Counterterrorism officials have grown increasingly concerned about terrorist groups using encryption in order to communicate securely. As encryption increasingly becomes a part of electronic devices and online messaging apps, a range of criminal actors including Islamist terrorists are exploiting the technology to communicate and store information, thus avoiding detection and incrimination, a phenomenon law enforcement officials refer to as “going dark.”

Despite a vociferous public debate on both sides of the Atlantic that has pitted government agencies against tech companies, civil liberties advocates, and even senior figures in the national security establishment who have argued that creation of “backdoors”[1] for law enforcement agencies to retrieve communications would do more harm than good, there remains widespread confusion about how encryption actually works.[a]

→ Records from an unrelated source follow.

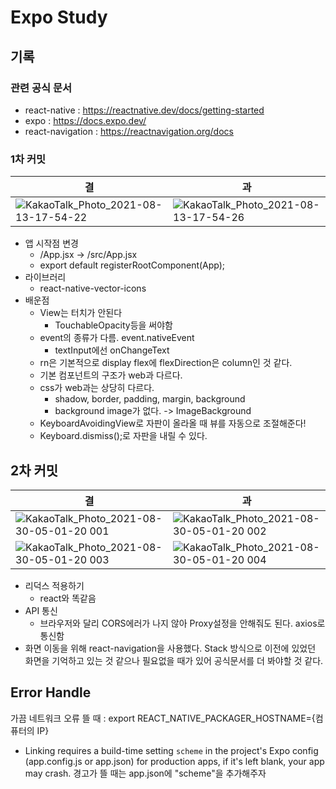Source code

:# Expo Study

## 기록

### 관련 공식 문서

- react-native : https://reactnative.dev/docs/getting-started
- expo : https://docs.expo.dev/
- react-navigation : https://reactnavigation.org/docs

### 1차 커밋

| 결                                                                                                                                             | 과                                                                                                                                             |
| ---------------------------------------------------------------------------------------------------------------------------------------------- | ---------------------------------------------------------------------------------------------------------------------------------------------- |
| ![KakaoTalk_Photo_2021-08-13-17-54-22](https://user-images.githubusercontent.com/24623403/129331915-301815c4-fca0-4623-861f-0cd7bff5c3bd.jpeg) | ![KakaoTalk_Photo_2021-08-13-17-54-26](https://user-images.githubusercontent.com/24623403/129331936-4fc115a9-1e59-4159-ae48-4324b2260ab2.jpeg) |

- 앱 시작점 변경
  - /App.jsx -> /src/App.jsx
  - export default registerRootComponent(App);
- 라이브러리
  - react-native-vector-icons
- 배운점
  - View는 터치가 안된다
    - TouchableOpacity등을 써야함
  - event의 종류가 다름. event.nativeEvent
    - textInput에선 onChangeText
  - rn은 기본적으로 display flex에 flexDirection은 column인 것 같다.
  - 기본 컴포넌트의 구조가 web과 다르다.
  - css가 web과는 상당히 다르다.
    - shadow, border, padding, margin, background
    - background image가 없다. -> ImageBackground
  - KeyboardAvoidingView로 자판이 올라올 때 뷰를 자동으로 조절해준다!
  - Keyboard.dismiss();로 자판을 내릴 수 있다.

## 2차 커밋

| 결                                                                                                                                                 | 과                                                                                                                                                 |
| -------------------------------------------------------------------------------------------------------------------------------------------------- | -------------------------------------------------------------------------------------------------------------------------------------------------- |
| ![KakaoTalk_Photo_2021-08-30-05-01-20 001](https://user-images.githubusercontent.com/24623403/131263826-d757e6fc-4e19-4ad4-accb-fe6c1e34dd46.jpeg) | ![KakaoTalk_Photo_2021-08-30-05-01-20 002](https://user-images.githubusercontent.com/24623403/131263829-394c6f7d-e505-4658-911a-7d0e895ed1f0.jpeg) |
| ![KakaoTalk_Photo_2021-08-30-05-01-20 003](https://user-images.githubusercontent.com/24623403/131263830-72d1abe1-cda8-4de2-8b18-08819568de73.jpeg) | ![KakaoTalk_Photo_2021-08-30-05-01-20 004](https://user-images.githubusercontent.com/24623403/131263834-47143f75-fb1b-4505-b6e0-7638b4c20dcc.jpeg) |

- 리덕스 적용하기
  - react와 똑같음
- API 통신
  - 브라우저와 달리 CORS에러가 나지 않아 Proxy설정을 안해줘도 된다. axios로 통신함
- 화면 이동을 위해 react-navigation을 사용했다. Stack 방식으로 이전에 있었던 화면을 기억하고 있는 것 같으나 필요없을 때가 있어 공식문서를 더 봐야할 것 같다.

## Error Handle

가끔 네트워크 오류 뜰 때 : export REACT_NATIVE_PACKAGER_HOSTNAME={컴퓨터의 IP}

- Linking requires a build-time setting `scheme` in the project's Expo config (app.config.js or app.json) for production apps, if it's left blank, your app may crash. 경고가 뜰 때는 app.json에 "scheme"을 추가해주자
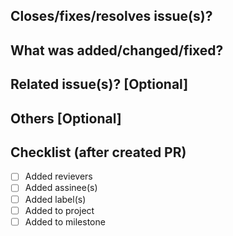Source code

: ## Closes/fixes/resolves issue(s)?

## What was added/changed/fixed?

## Related issue(s)? [Optional]

## Others [Optional]

## Checklist (after created PR)
- [ ] Added revievers
- [ ] Added assinee(s)
- [ ] Added label(s)
- [ ] Added to project
- [ ] Added to milestone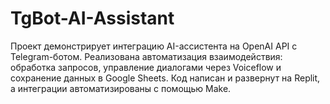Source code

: # TgBot-AI-Assistant
Проект демонстрирует интеграцию AI-ассистента на OpenAI API с Telegram-ботом. Реализована автоматизация взаимодействия: обработка запросов, управление диалогами через Voiceflow и сохранение данных в Google Sheets. Код написан и развернут на Replit, а интеграции автоматизированы с помощью Make.
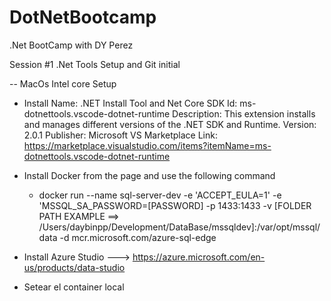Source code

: # DotNetBootcamp
.Net BootCamp with DY Perez

Session #1 .Net Tools Setup and Git initial

-- MacOs Intel core Setup

- Install Name: .NET Install Tool and Net Core SDK
Id: ms-dotnettools.vscode-dotnet-runtime
Description: This extension installs and manages different versions of the .NET SDK and Runtime.
Version: 2.0.1
Publisher: Microsoft
VS Marketplace Link: https://marketplace.visualstudio.com/items?itemName=ms-dotnettools.vscode-dotnet-runtime

- Install Docker from the page and use the following command
    - docker run --name sql-server-dev -e 'ACCEPT_EULA=1' -e 'MSSQL_SA_PASSWORD=[PASSWORD] -p 1433:1433 -v [FOLDER PATH EXAMPLE ==> /Users/daybinpp/Development/DataBase/mssqldev]:/var/opt/mssql/data -d mcr.microsoft.com/azure-sql-edge

- Install Azure Studio  ---> https://azure.microsoft.com/en-us/products/data-studio
- Setear el container local

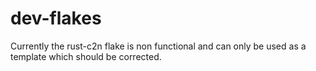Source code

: # dev-flakes

Currently the rust-c2n flake is non functional and can only be used as a template which should be corrected.
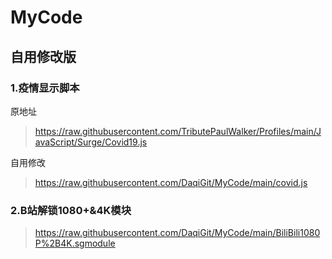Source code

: # MyCode
## 自用修改版

### 1.疫情显示脚本
原地址
> https://raw.githubusercontent.com/TributePaulWalker/Profiles/main/JavaScript/Surge/Covid19.js
> 
自用修改
> https://raw.githubusercontent.com/DaqiGit/MyCode/main/covid.js
### 2.B站解锁1080+&4K模块
> https://raw.githubusercontent.com/DaqiGit/MyCode/main/BiliBili1080P%2B4K.sgmodule
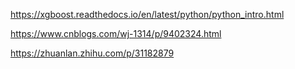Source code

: https://xgboost.readthedocs.io/en/latest/python/python_intro.html

https://www.cnblogs.com/wj-1314/p/9402324.html

https://zhuanlan.zhihu.com/p/31182879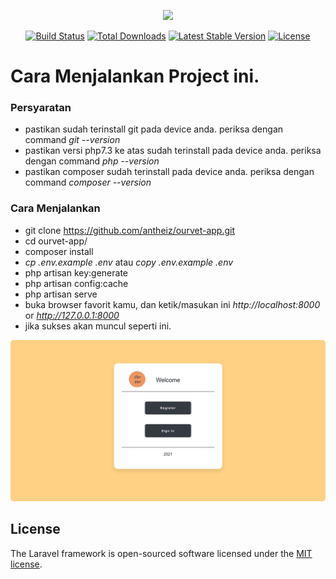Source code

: <p align="center"><a href="https://laravel.com" target="_blank"><img src="https://raw.githubusercontent.com/laravel/art/master/logo-lockup/5%20SVG/2%20CMYK/1%20Full%20Color/laravel-logolockup-cmyk-red.svg" width="400"></a></p>

<p align="center">
<a href="https://travis-ci.org/laravel/framework"><img src="https://travis-ci.org/laravel/framework.svg" alt="Build Status"></a>
<a href="https://packagist.org/packages/laravel/framework"><img src="https://poser.pugx.org/laravel/framework/d/total.svg" alt="Total Downloads"></a>
<a href="https://packagist.org/packages/laravel/framework"><img src="https://poser.pugx.org/laravel/framework/v/stable.svg" alt="Latest Stable Version"></a>
<a href="https://packagist.org/packages/laravel/framework"><img src="https://poser.pugx.org/laravel/framework/license.svg" alt="License"></a>
</p>


# Cara Menjalankan Project ini.

### Persyaratan

- pastikan sudah terinstall git pada device anda. periksa dengan command *git --version*
- pastikan versi php7.3 ke atas sudah terinstall pada device anda. periksa dengan command *php --version*
- pastikan composer sudah terinstall pada device anda. periksa dengan command *composer --version*

### Cara Menjalankan

- git clone https://github.com/antheiz/ourvet-app.git
- cd ourvet-app/
- composer install
- *cp .env.example .env* atau *copy .env.example .env*
- php artisan key:generate
- php artisan config:cache
- php artisan serve
- buka browser favorit kamu, dan ketik/masukan ini *http://localhost:8000* or *http://127.0.0.1:8000*
- jika sukses akan muncul seperti ini.
<p align="center"><a href="https://laravel.com" target="_blank"><img src="public/img/demo.png" width="800" style="border-radius:5px;"></a></p>



## License

The Laravel framework is open-sourced software licensed under the [MIT license](https://opensource.org/licenses/MIT).
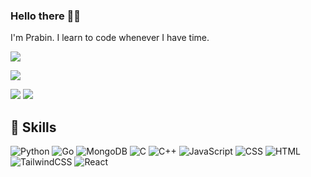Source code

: ### Hello there 👋🏻

I'm Prabin. I learn to code whenever I have time.

<!---
<p><img
 align="left" 
src="https://github-readme-stats.vercel.app/api/top-langs/?username=prabinb19&langs_count=12&layout=donut"
 alt="prabinb19" /></p> */
-->
<!--
<p>&nbsp;<img 
align="center" 
src="https://github-readme-stats.vercel.app/api?username=prabinb19&show_icons=true&locale=en"
 alt="prabinb19" /></p>
 -->
<!--<p
 align="left"> <a 
href="https://github.com/ryo-ma/github-profile-trophy"><img 
src="https://github-profile-trophy.vercel.app/?username=prabinb19" 
alt="prabinb19" /></a> </p>
-->

![](http://github-profile-summary-cards.vercel.app/api/cards/profile-details?username=prabinb19&theme=dracula)

![](http://github-profile-summary-cards.vercel.app/api/cards/repos-per-language?username=prabinb19&theme=dracula&exclude=jupyter%20Notebook)

![](http://github-profile-summary-cards.vercel.app/api/cards/stats?username=prabinb19&theme=dracula)
![](http://github-profile-summary-cards.vercel.app/api/cards/productive-time?username=prabinb19&theme=dracula&utcOffset=-6)

## 💼 Skills

![Python](https://img.shields.io/badge/python-3670A0?style=for-the-badge&logo=python&logoColor=ffdd54)
![Go](https://img.shields.io/badge/go-%2300ADD8.svg?style=for-the-badge&logo=go&logoColor=white)
![MongoDB](https://img.shields.io/badge/MongoDB-%234ea94b.svg?style=for-the-badge&logo=mongodb&logoColor=white)
![C](https://img.shields.io/badge/-C-A8B9CC?style=for-the-badge&logo=c&logoColor=white)
![C++](https://img.shields.io/badge/c++-%2300599C.svg?style=for-the-badge&logo=c%2B%2B&logoColor=white)
![JavaScript](https://img.shields.io/badge/-JavaScript-F7DF1E?style=for-the-badge&logo=javascript&logoColor=black)
![CSS](https://img.shields.io/badge/-CSS-1572B6?style=for-the-badge&logo=css3&logoColor=white)
![HTML](https://img.shields.io/badge/-HTML-E34F26?style=for-the-badge&logo=html5&logoColor=white)
![TailwindCSS](https://img.shields.io/badge/tailwindcss-%2338B2AC.svg?style=for-the-badge&logo=tailwind-css&logoColor=white)
![React](https://img.shields.io/badge/-ReactJs-61DAFB?logo=react&logoColor=white&style=for-the-badge)
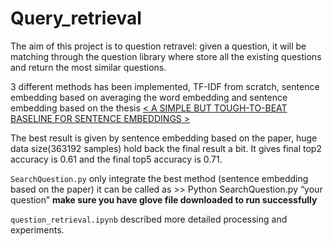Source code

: # Query_retrieval

The aim of this project is to question retravel: given a question, it will be matching through the question library where store all the existing questions and return the most similar questions.

3 different methods has been implemented, TF-IDF from scratch, sentence embedding based on averaging the word embedding and sentence embedding based on the thesis [< A SIMPLE BUT TOUGH-TO-BEAT BASELINE FOR SENTENCE EMBEDDINGS >](https://openreview.net/pdf?id=SyK00v5xx) 

The best result is given by sentence embedding based on the paper, huge data size(363192 samples) hold back the final result a bit.
It gives final top2 accuracy is 0.61 and the final top5 accuracy is 0.71.

 `SearchQuestion.py` only integrate the best method (sentence embedding based on the paper) 
 it can be called as >> Python SearchQuestion.py “your question”
 __make sure you have glove file downloaded to run successfully__

`question_retrieval.ipynb` described more detailed processing and experiments.
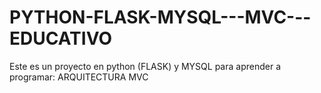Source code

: # PYTHON-FLASK-MYSQL---MVC---EDUCATIVO
Este es un proyecto en python (FLASK) y MYSQL para aprender a programar: ARQUITECTURA MVC
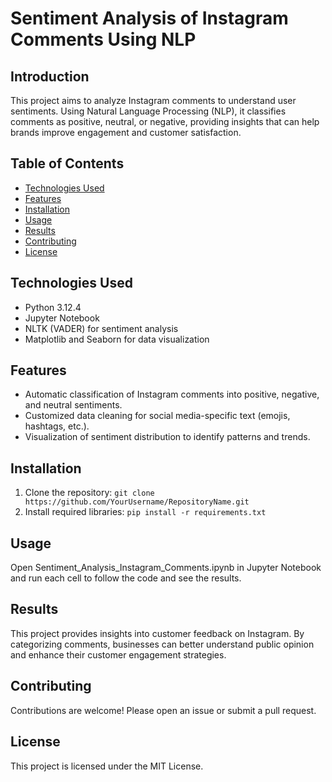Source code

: # Sentiment Analysis of Instagram Comments Using NLP

## Introduction
This project aims to analyze Instagram comments to understand user sentiments. Using Natural Language Processing (NLP), it classifies comments as positive, neutral, or negative, providing insights that can help brands improve engagement and customer satisfaction.

## Table of Contents
- [Technologies Used](#technologies-used)
- [Features](#features)
- [Installation](#installation)
- [Usage](#usage)
- [Results](#results)
- [Contributing](#contributing)
- [License](#license)

## Technologies Used
- Python 3.12.4
- Jupyter Notebook
- NLTK (VADER) for sentiment analysis
- Matplotlib and Seaborn for data visualization

## Features
- Automatic classification of Instagram comments into positive, negative, and neutral sentiments.
- Customized data cleaning for social media-specific text (emojis, hashtags, etc.).
- Visualization of sentiment distribution to identify patterns and trends.

## Installation
1. Clone the repository: `git clone https://github.com/YourUsername/RepositoryName.git`
2. Install required libraries: `pip install -r requirements.txt`

## Usage
Open Sentiment_Analysis_Instagram_Comments.ipynb in Jupyter Notebook and run each cell to follow the code and see the results.

## Results
This project provides insights into customer feedback on Instagram. By categorizing comments, businesses can better understand public opinion and enhance their customer engagement strategies.

## Contributing
Contributions are welcome! Please open an issue or submit a pull request.

## License
This project is licensed under the MIT License.
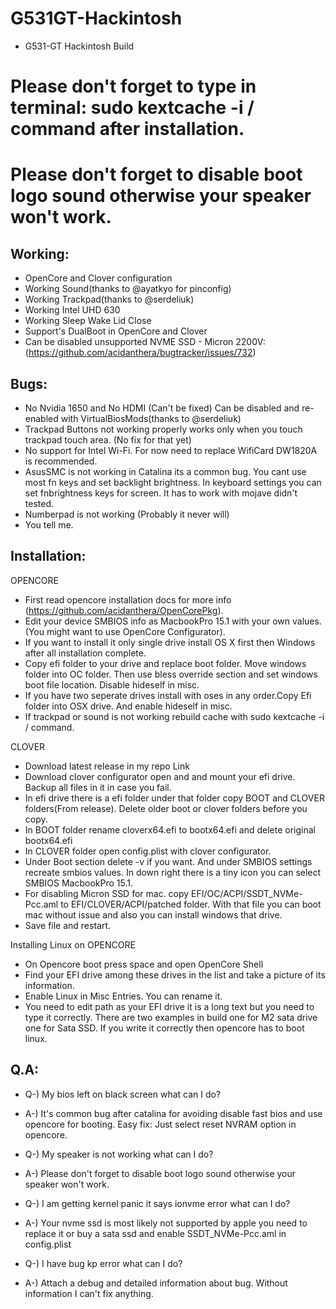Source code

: # G531GT-Hackintosh
- G531-GT Hackintosh Build
# Please don't forget to type in terminal: sudo kextcache -i / command after installation. 
# Please don't forget to disable boot logo sound otherwise your speaker won't work.
## Working:
- OpenCore and Clover configuration
- Working Sound(thanks to @ayatkyo for pinconfig)
- Working Trackpad(thanks to @serdeliuk)
- Working Intel UHD 630
- Working Sleep Wake Lid Close
- Support's DualBoot in OpenCore and Clover
- Can be disabled unsupported NVME SSD - Micron 2200V:(https://github.com/acidanthera/bugtracker/issues/732)

## Bugs:
- No Nvidia 1650 and No HDMI (Can't be fixed) Can be disabled and re-enabled with VirtualBiosMods(thanks to @serdeliuk)
- Trackpad Buttons not working properly works only when you touch trackpad touch area. (No fix for that yet)
- No support for Intel Wi-Fi. For now need to replace WifiCard DW1820A is recommended.
- AsusSMC is not working in Catalina its a common bug. You cant use most fn keys and set backlight brightness. In keyboard
settings you can set fnbrightness keys for screen. It has to work with mojave didn't tested.
- Numberpad is not working (Probably it never will)
- You tell me.

## Installation:
OPENCORE
- First read opencore installation docs for more info (https://github.com/acidanthera/OpenCorePkg). 
- Edit your device SMBIOS info as MacbookPro 15.1 with your own values.(You might want to use OpenCore Configurator).
- If you want to install it only single drive install OS X first then Windows after all installation complete.
- Copy efi folder to your drive and replace boot folder. Move windows folder into OC folder. Then use bless override
section and set windows boot file location. Disable hideself in misc.
- If you have two seperate drives install with oses in any order.Copy Efi folder into OSX drive. And enable hideself in misc.
- If trackpad or sound is not working rebuild cache with  sudo kextcache -i / command.


CLOVER
- Download latest release in my repo Link
- Download clover configurator open and and mount your efi drive. Backup all files in it in case you fail.
- In efi drive there is a efi folder under that folder copy BOOT and CLOVER folders(From release). Delete older boot or clover folders before you copy.
- In BOOT folder rename cloverx64.efi to bootx64.efi and delete original bootx64.efi
- In CLOVER folder open config.plist with clover configurator.
- Under Boot section delete -v if you want. And under SMBIOS settings recreate smbios values. In down right there is a tiny icon you can select SMBIOS MacbookPro 15.1.
- For disabling Micron SSD for mac. copy EFI/OC/ACPI/SSDT_NVMe-Pcc.aml to EFI/CLOVER/ACPI/patched folder. With that file you can boot mac without issue and also you can install windows that drive.
- Save file and restart.


Installing Linux on OPENCORE
- On Opencore boot press space and open OpenCore Shell
- Find your EFI drive among these drives in the list and take a picture of its information.
- Enable Linux in Misc Entries. You can rename it.
- You need to edit path as your EFI drive it is a long text but you need to type it correctly. There are two examples in build one for M2 sata drive one for Sata SSD. If you write it correctly then opencore has to boot linux.



## Q.A:
- Q-) My bios left on black screen what can I do? 
- A-) It's common bug after catalina for avoiding disable fast bios and use opencore for booting. 
Easy fix: Just select reset NVRAM option in opencore.

- Q-) My speaker is not working  what can I do? 
- A-) Please don't forget to disable boot logo sound otherwise your speaker won't work.

- Q-) I am getting kernel panic it says ionvme error what can I do?
- A-) Your nvme ssd is most likely not supported by apple you need to replace it or buy a sata ssd and enable SSDT_NVMe-Pcc.aml in config.plist

- Q-) I have bug kp error what can I do? 
- A-) Attach a debug and detailed information about bug. Without information I can't fix
anything.



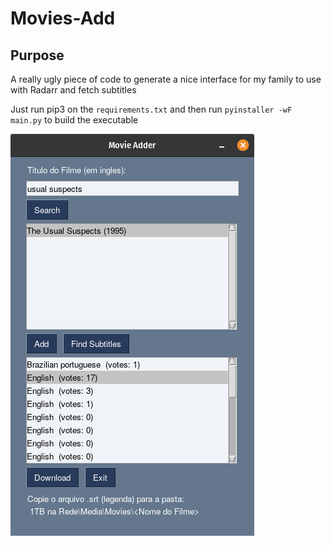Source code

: # Movies-Add

## Purpose
A really ugly piece of code to generate a nice interface for my family to use with Radarr and fetch subtitles

Just run pip3 on the `requirements.txt` and then run `pyinstaller -wF main.py` to build the executable

![screeshot](screenshot.png)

Technologists have long understood that regulatory measures stand little chance of rolling back the tide. Besides software being written in other countries (and beyond local laws), what has not been fully understood in the public debate is that the “source code” itself behind end-to-end encryption is now widely available online, which means that short of shutting down the internet, there is nothing that can be done to stop individuals, including terrorists, from creating and customizing their own encryption software.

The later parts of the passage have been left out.